Kimberley Rain Miner: Security matters
Editor's note: The following article and accompanying video first appeared on the UMaineToday website.
Outside her childhood home in Boulder, Colorado, Kimberley Rain Miner used to cover one eye to block an electric utility box from sight.
That way, she could envision being surrounded exclusively by evergreens and glacial boulders.
Since her youth, Miner has been at home immersed in nature, including while rock climbing and teaching children to grow food.
When she was pursuing a bachelor’s degree in environmental science and ecology at the University of California, Santa Cruz, she sometimes lived in a hollowed-out portion of an ancient redwood perched along a river.

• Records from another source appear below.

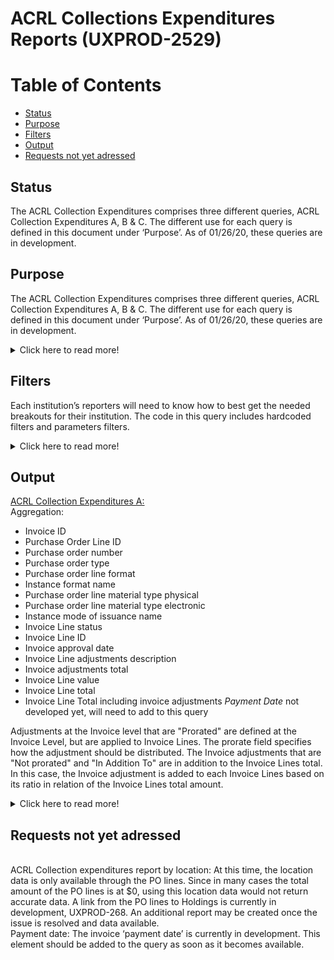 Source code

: # ACRL Collections Expenditures Reports  (UXPROD-2529)

Table of Contents
=================

  * [Status](#status)
  * [Purpose](#purpose)
  * [Filters](#filters)
  * [Output](#output)
  * [Requests not yet adressed](#requests)


## Status <a name="status"></a>
The ACRL Collection Expenditures comprises three different queries, ACRL Collection Expenditures A, B & C. The different use for each query is defined in this document under ‘Purpose’. As of 01/26/20, these queries are in development. 

## Purpose <a name="purpose"></a>
The ACRL Collection Expenditures comprises three different queries, ACRL Collection Expenditures A, B & C. The different use for each query is defined in this document under ‘Purpose’. As of 01/26/20, these queries are in development.   

<details>
  <summary markdown="span">Click here to read more!</summary>  
  <br>
  
 <p> 
<ins>ACRL Collection Expenditures A:</ins>

<p>
This query provides a total amount of material expenditures, broken down by invoice lines and including any adjustment made at the invoice level. The overall total will be calculated by adding all invoice lines together by downloading your results into an Excel sheet or by using any other reporting tools like Tableau. Please note that the addition of the invoice adjustment is manually calculated, starting with calculating the percentage of each invoice line based on the total of the invoice lines (per invoice), and then added to each invoice line accordingly. For example, if an invoice adjustment is for shipping, the cost will be distributed to each invoice lines according to the percentage calculated. Therefore, the total amount of expenditures will include the cost of shipping. If your institution is recording shipping separately and do not want to add this cost (if entered as an invoice adjustment) to the total amount of material expenditures, then the option would be to use the ACRL Collection Expenditures B and add any invoice adjustments to it as needed. The total of adjustments made at the invoice level will be provided by running the ACRL Collection Expenditures C. 
<br>
<p>
<ins>ACRL Collection Expenditures B:</ins>
This query provides a total amount of material expenditures, broken down by invoice lines. The overall total will be calculated by adding all invoice lines together. This can be achieved by downloading your results into an Excel sheet or by using any other reporting tools like Tableau. Please note that it does not include any adjustment made at the invoice level. If one want to get the total of invoice lines plus the total of invoice adjustment that are ‘Not Prorated’ and ‘In Addition To’ separately, then the ARCL Collection Expenditures B and C queries should be run jointly. 
<br>
<p>
 <ins>ACRL Collection Expenditures C:</ins>
This query will return only the adjustments added at the invoice level when ‘Not Prorated’ and ‘In addition To’ are selected. The overall total will be calculated by adding all invoice adjustments total amount together. This can be achieved by downloading your results into an Excel sheet or by using any other reporting tools like Tableau. For example, if your institution is using the invoice adjustment to record tax and or shipping cost and you don’t want to add this cost to your POs recorded at the invoice lines level, then the ARCL Collection Expenditures C will give you the total amount spent for these invoice adjustments. The ACRL Collection Expenditure B can be used in conjunction with the ACRL Collection Expenditures C to provide the total amount of material spent but keeping the invoice adjustments separate from the invoice lines total, meaning not added to the overall PO cost.
Finally, note that in the ACRL survey, “Operation and Maintenance Expenses” section, “Preservation Services” measure includes costs for binding, which some institutions consider materials expenditures. If one want to record Binding in Preservation Cost and this element was recorded in a specific fund and paid through the FOLIO inventory, a separate query will need to be run to get the total amount of binding cost and subtract it from the ACRL Collection Expenditures total amount.
At this time, we are assuming that “Operations and Maintenance Expenses” are not recorded as a material expense in Folio along with salary and wages.
The annual ACRL Academic Library Trends and Statistics survey asks members to report their total materials expenditures broken into one-time, ongoing, and all other materials/services expenditures.  It also asks, if possible, that members break out: e-book expenditures from within one-time expenditures; and e-book and e-journal expenditures from within ongoing expenditures.
The current (FY20) ACRL survey requests are described briefly below, and fully at  https://acrl.countingopinions.com/  
<br>
<br>
 <h4>Additional information from 2020 survey:</h4>
 
| Material/Services expenses  |  |
| ------------- | ------------- |
| One-time purchase of books, serial backfiles, and other materials  | Include: onetime purchases of books, serials, and all other materials (electronic or 			physical, including locally held e-resources), purchased on a one-time basis.<br>Exclude: expenses for computer software used to support library operations or to link to 	external networks and anything purchased on a subscription basis.
| E-books (20a)<br> (if available)  | Include:  Include expenditures for any e-books purchased on a one-time basis, e-	books 		purchases triggered through a PDA or DDA program. <br>Exclude: Ongoing subscriptions to e-book packages and deposit account as expenditures 	until the library receives access to an e-book   |
| Ongoing commitments to subscriptions:  | Include: Expenses for ongoing commitments for all formats, including serials and any 	other items committed to annually, including annual electronic platform or access 	fees. Expenditures for standing orders if possible  |
| E-books (21a)<br> (if available):  | Include: ongoing subscriptions to ebook packages; include annual fees for e-book 	platforms  |
| E-journals 21b <br> (if available):  | Include: expenses for e-journals purchased in an ongoing basis   | 
| All other material/services cost  | ACRL is not fully prescriptive about what should be included in the category “all other 	materials/services expenditures”; for the most part, it only indicates what these 	expenditures “may” include.  This is possibly because members may not easily break out 	these costs.  It may also be because some institutions do not consider the expenditures 	ACRL recommends materials expenditures, but other operating expenditures, and, 	following local procedures, institutions may need or want to include them as other 	operating expenditures.  ACRL suggests that “all other materials/services” might 	include, e.g.: document delivery/interlibrary loan services; pay-per-view journal articles 	transactions; fees expended for short-term loans as part of a DDA or PDA 	program.  On 	the other hand, ACRL does specifically indicate that it considers expenditures for 	bibliographic management systems (e.g., EndNote, RefWorks) materials expenditures.  	See the ACRL documentation for more info.  Each institution will need to 	decide what is 	correct for them.  It is suggested data notes are provided if local practices differ. 	Services cost may include MARC records, OCLC and HathiTrust.

Note that the ACRL survey is aligned with the NCES Academic Library survey, so these measures can also be used for that survey.
<p>
ACRL requests that expenditures be reported for the most recent 12-month period that corresponds to the institution's fiscal year. All expenses should be reported in whole dollars in the most appropriate category to provide an unduplicated count of expenses. 
 <p>
 <h4>Relevant LDP/FOLIO documentation:</h4> 
 
 * API reference documentation for all modules located at:  https://dev.folio.org/reference/api/
 * Schema Spy has visual representation of tables at https://glintcore.net:8443/ldp/schemaspy/public/relationships.html
 * FOLIO raml parser: https://docs.google.com/spreadsheets/d/1m_Cq_GmZX37gJPEjVWt9eOLXskUjSLUb-8KapWj0SIw/edit#gid=24879874
 * Inventory Beta - Metadata Elements (being kept up to date by Charlotte): https://docs.google.com/spreadsheets/d/1RCZyXUA5rK47wZqfFPbiRM0xnw8WnMCcmlttT7B3VlI/edit#gid=952741439
 * LDP table relationships: https://glintcore.net:8443/ldp/schemaspy/public/relationships.html
 <p>
 The most current U.S. Association of College & Research Libraries (ACRL) survey documentation is available here: https://acrl.countingopinions.com/  Earlier documentation is available here: https://acrl.countingopinions.com/index.php?page_id=5
 p
 <h4>Future: Custom fileds</h4> 
 <p>
 There is JIRA issue created to be able to add custom fields to Purchase Orders and Purchase Order Lines. This could be useful for ACRL reporting in the future.
https://issues.folio.org/plugins/servlet/mobile#issue/UXPROD-2865
  </details>


## Filters <a name="filters"></a>
<p>
Each institution’s reporters will need to know how to best get the needed breakouts for their institution.  The code in this query includes hardcoded filters and parameters filters.
<details>
  <summary markdown="span">Click here to read more!</summary>  
  <br>
   <h4>Hardcoded filters:</h4> 
 These are assumptions, located in the 'Where" clause.
 For this query, there is only one harcoded filter: Invoice lines with a status of ‘paid’
 <p>
  <h4>Parameter filters:</h4> 
 
 * Approval date: Select approval_date_start_date and approval_date_end_date (e.g., 2019-	01-01)
 * Payment Date (currently in development, should be added to these queries)
 * Order Type: Select “one-time” or “ongoing,” or leave blank for both
 * Order Format: Select “Electronic Resource,” “Physical Resource,” “P/E Mix” or leave 	blank for all)
 * Instance Format: Select e_resources vs physical. (eg. "computer-online resource" for electronic resources or "Physical Resource" for physical resources) 
 * Instance Mode of Issuance: Select “single unit”, “serial” etc.
 * Location: Location should be added later when a link will be created between Holdings and PO Lines.
   </details>
 <p> 

## Output <a name="output"></a>
<ins>ACRL Collection Expenditures A:</ins>
<br>
 Aggregation:
 
* Invoice ID
* Purchase Order Line ID
* Purchase order number
* Purchase order type
* Purchase order line format
* Instance format name
* Purchase order line material type physical
* Purchase order line material type electronic
* Instance mode of issuance name
* Invoice Line status
* Invoice Line ID
* Invoice approval date
* Invoice Line adjustments description
* Invoice adjustments total
* Invoice Line value
* Invoice Line total
* Invoice Line Total including invoice adjustments
 *Payment Date* not developed yet, will need to add to this query 
 
<p>
Adjustments at the Invoice level that are "Prorated" are defined at the Invoice Level, but are applied to Invoice Lines. The prorate field specifies how the adjustment should be distributed.
The Invoice adjustments that are "Not prorated" and "In Addition To" are in addition to the Invoice Lines total. In this case, the Invoice adjustment is added to each Invoice Lines based on its ratio in relation of the Invoice Lines total amount.
 
 <details>
  <summary markdown="span">Click here to read more!</summary>  
  <br>
  
 <p> 
<ins>ACRL Collection Expenditures B:</ins>
 <br>
 Aggregation:
 
* Invoice ID
* Purchase Order Line ID
* Purchase order number
* Purchase order type
* Purchase order line format
* Instance format name
* Purchase order line material type physical
* Purchase order line material type electronic
* Instance mode of issuance name
* Invoice Line status
* Invoice Line ID
* Invoice approval date
* Invoice Line adjustments description
* Invoice adjustments total
 *Payment Date* not developed yet, will need to add to this query  
 
 <ins>ACRL Collection Expenditures C:</ins>
<br>
Aggregation:
 
* Invoice ID
* Invoice adjustment prorate (not prorated)
* Invoice adjustment relation to totl (In addition to)
* Invoice adjustment description
* Invoice adjustments total amount
* Invoice Line value
* Invoice Line total
* Invoice Line Total including invoice adjustments
 *Payment Date* not developed yet, will need to add to this query 
 
 
</details>


 
 
 
 
 
 
 
 

## Requests not yet adressed <a name="requests"></a>
<br>
ACRL Collection expenditures report by location:
At this time, the location data is only available through the PO lines. Since in many cases the total amount of the PO lines is at $0, using this location data would not return accurate data. A link from the PO lines to Holdings is currently in development, UXPROD-268. An additional report may be created once the issue is resolved and data available.
<br>
Payment date:
The invoice ‘payment date’ is currently in development. This element should be added to the query as soon as it becomes available.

Today, she’s a Ph.D. candidate in Earth and climate sciences at the University of Maine.
The IGERT (Integrative Graduate Education and Research Trainee) at the Climate Change Institute has explored six continents. And she says it has been difficult to locate places where people’s impacts aren’t tangible — even on pristine-appearing glaciers.
For her doctorate, Miner is developing a framework to assess the threat of pesticides — including DDT — that for years have been trapped in glacial ice and now are entering watersheds as the glaciers melt. She seeks to quantify effects of pollutants downstream.

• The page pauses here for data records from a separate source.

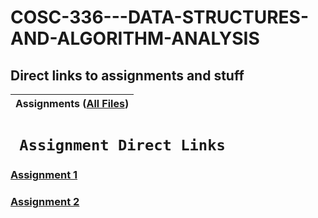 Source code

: # COSC-336---DATA-STRUCTURES-AND-ALGORITHM-ANALYSIS
## Direct links to assignments and stuff


| Assignments ([All Files](https://github.com/Bab-exe/COSC-336---DATA-STRUCTURES-AND-ALGORITHM-ANALYSIS/tree/Assignment-1/Assignments)) |  
| - | 


# **` Assignment Direct Links`**
 ### [Assignment 1](https://github.com/Bab-exe/COSC-336---DATA-STRUCTURES-AND-ALGORITHM-ANALYSIS/tree/Assignment-1/Assignments/Assignment_1) 
    
 ### [Assignment 2](https://github.com/Bab-exe/COSC-336---DATA-STRUCTURES-AND-ALGORITHM-ANALYSIS/tree/main/Assignments/Assignment_2)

Miner says she has benefited from CCI professor and adviser Karl Kreutz’s support, and from UMaine’s exploration culture and student-first mentality.

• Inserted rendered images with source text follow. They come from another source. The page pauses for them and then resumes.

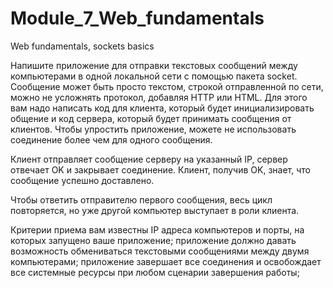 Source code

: # Module_7_Web_fundamentals

Web fundamentals, sockets basics

Напишите приложение для отправки текстовых сообщений между компьютерами в одной локальной сети с помощью пакета socket. Сообщение может быть просто текстом, строкой отправленной по сети, можно не усложнять протокол, добавляя HTTP или HTML. Для этого вам надо написать код для клиента, который будет инициализировать общение и код сервера, который будет принимать сообщения от клиентов. Чтобы упростить приложение, можете не использовать соединение более чем для одного сообщения.

Клиент отправляет сообщение серверу на указанный IP, сервер отвечает OK и закрывает соединение. Клиент, получив OK, знает, что сообщение успешно доставлено.

Чтобы ответить отправителю первого сообщения, весь цикл повторяется, но уже другой компьютер выступает в роли клиента.

Критерии приема
вам известны IP адреса компьютеров и порты, на которых запущено ваше приложение;
приложение должно давать возможность обмениваться текстовыми сообщениями между двумя компьютерами;
приложение завершает все соединения и освобождает все системные ресурсы при любом сценарии завершения работы;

“Individuals make the difference in the long run,” she says. “There’s always something we can do to make a situation better, our lives better and the health of the ecosystem stronger.”
Miner, a firefighter and first responder, says personal acts — including planting pollinator flowers and delivering drinking water after a hurricane — make a difference.
In October 2012, when Superstorm Sandy made landfall along the Jersey Shore, Miner was pursuing an MPA in environmental science and policy at Columbia University.
While her graduate student apartment didn’t lose power, Miner remembers feeling powerless watching TV coverage about the devastation (that totaled $19 billion) occurring just a few blocks away.
“I wasn’t a part of anything that was helpful,” she says.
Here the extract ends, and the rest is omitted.